Brazil. Zimbabwe. Venezuela. This is a very select club, where only the very beacons of wealth creation get to enter. The following chart, picturing Brazil's Bovespa in the early 90s, shows just what kind of performance is required (Source: Yahoo Finance).

That's 22500% in 1 year and 6 months. The S&P500 (NYSEARCA:SPY), up barely 30% since November 15, 2012, falls way short. Perhaps not for want of trying, as Mr. Bernanke has been pumping out the dollars as fast as he can. So what went wrong? Why is the U.S. so far behind in this "wealth creation" race?

There might be a simple motive

In those beacons of wealth creation I highlighted, the money the central bank printed got put to use. It fed quickly, increasing government outlays and thus quickly inflated the real economy. In the U.S. no such thing happened. While the money printing eased the financing of a large fiscal deficit, the large fiscal deficit didn't widen further. Indeed, lately it's actually been falling. The money was not used to expand the government outlays substantially - it just helped finance those outlays at a rather stable and elevated level.

Why did this happen?

There might actually be an easy explanation. The roadblock to this marvelous wealth creation that Brazil, Zimbabwe and now Venezuela experienced was perhaps due to their streamlined political institutions, namely the fact that all of them were dictatorships when the wealth creation took place (Brazil already had a democracy in 93-94, but the "wealth creation" had already been set in motion by a military dictatorship right before).
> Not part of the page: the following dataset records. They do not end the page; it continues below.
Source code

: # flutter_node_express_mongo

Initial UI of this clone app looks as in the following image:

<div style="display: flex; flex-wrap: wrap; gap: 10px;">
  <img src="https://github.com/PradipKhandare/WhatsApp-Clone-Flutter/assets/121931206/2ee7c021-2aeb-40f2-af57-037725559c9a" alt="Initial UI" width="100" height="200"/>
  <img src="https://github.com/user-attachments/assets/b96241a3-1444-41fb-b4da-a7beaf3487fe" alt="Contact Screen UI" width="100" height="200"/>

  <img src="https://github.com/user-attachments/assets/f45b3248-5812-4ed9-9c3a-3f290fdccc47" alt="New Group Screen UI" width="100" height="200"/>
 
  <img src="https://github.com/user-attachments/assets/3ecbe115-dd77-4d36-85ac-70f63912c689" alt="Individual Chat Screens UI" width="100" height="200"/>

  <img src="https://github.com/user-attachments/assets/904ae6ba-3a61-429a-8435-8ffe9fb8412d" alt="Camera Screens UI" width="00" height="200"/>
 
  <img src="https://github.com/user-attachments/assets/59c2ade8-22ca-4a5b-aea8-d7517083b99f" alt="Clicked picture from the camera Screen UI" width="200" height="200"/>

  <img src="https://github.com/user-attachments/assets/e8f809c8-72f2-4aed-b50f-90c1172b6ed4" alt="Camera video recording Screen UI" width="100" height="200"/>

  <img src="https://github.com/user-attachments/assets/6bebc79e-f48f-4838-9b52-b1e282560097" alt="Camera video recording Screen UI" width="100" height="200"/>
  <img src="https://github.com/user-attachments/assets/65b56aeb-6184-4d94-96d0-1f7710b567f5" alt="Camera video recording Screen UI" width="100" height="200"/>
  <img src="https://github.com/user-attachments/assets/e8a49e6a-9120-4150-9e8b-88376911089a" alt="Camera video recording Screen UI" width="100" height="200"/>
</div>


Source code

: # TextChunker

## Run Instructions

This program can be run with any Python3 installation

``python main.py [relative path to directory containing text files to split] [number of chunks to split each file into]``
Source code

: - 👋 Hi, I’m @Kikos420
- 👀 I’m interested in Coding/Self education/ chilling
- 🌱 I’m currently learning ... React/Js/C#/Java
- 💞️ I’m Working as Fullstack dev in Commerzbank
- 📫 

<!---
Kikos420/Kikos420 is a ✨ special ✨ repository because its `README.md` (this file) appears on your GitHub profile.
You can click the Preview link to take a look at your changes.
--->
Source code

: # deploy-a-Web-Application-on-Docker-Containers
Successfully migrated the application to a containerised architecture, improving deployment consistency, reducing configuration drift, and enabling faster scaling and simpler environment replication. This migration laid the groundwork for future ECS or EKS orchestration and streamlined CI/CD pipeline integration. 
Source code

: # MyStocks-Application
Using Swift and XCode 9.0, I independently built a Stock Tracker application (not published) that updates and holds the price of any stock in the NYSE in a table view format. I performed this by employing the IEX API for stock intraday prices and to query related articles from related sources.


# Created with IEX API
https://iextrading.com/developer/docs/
In the U.S., the endless political bickering doesn't let the wealth creation be unleashed. This is made plain to see in the latest debt ceiling debates. Right now, it's the Republicans putting up roadblocks to wealth creation, but if one goes back a few years here's what Barack Obama himself said when on the other side of the barricade:

The fact that we are here today to debate raising America's debt limit is a sign of leadership failure. It is a sign that the U.S. Government cannot pay its own bills. It is a sign that we now depend on ongoing financial assistance from foreign countries to finance our government's reckless fiscal policies. Increasing America's debt weakens us domestically and internationally. Leadership means that "the buck stops here." Instead, Washington is shifting the burden of bad choices today onto the backs of our children and grandchildren. America has a debt problem and a failure of leadership. Americans deserve better.

It's easy to see that in U.S. politics, whoever is not in power at the moment is against the freewheeling spending that true wealth creation requires. As long as this political system stays in place, it's thus likely that the full potential of Mr. Bernanke's well-meaning moves doesn't get to be realized.

Sure, Mr. Bernanke manages some inflation of the stock market and some destruction of the currency - but not nearly as much as he'd be able to do if there was a larger measure of political cooperation.

And that, sirs, is the reason why the U.S. has not gone Brazil yet.

Investment implications

Since the full "benefits" of Mr. Bernanke's policies cannot be attained, this presents a particular challenge. The effects that quantitative easing can indeed produce are just temporary - it inflates assets but not the underlying economy (at least not enough). The end result is that as soon as quantitative easing is removed, most of the asset inflation will be lost over time.

In other words, the party only lasts while the quantitative easing "wealth creation" itself lasts.

This also highlights just how far printing can take the markets if all conditions are met (the government turns the printing into spending, thus feeding inflation). While the present 30% bull market is already atrocious to anyone selling anything short, just imagine what 1000% or 10000% would look like.

P.S. Just think of the potential if the full effects were made available. In Venezuela they're so advanced they even have smartphone apps to track basic necessities such as food and toilet paper. You can't beat that without enough wealth creation.

Disclosure: I have no positions in any stocks mentioned, and no plans to initiate any positions within the next 72 hours. I wrote this article myself, and it expresses my own opinions. I am not receiving compensation for it (other than from Seeking Alpha). I have no business relationship with any company whose stock is mentioned in this article.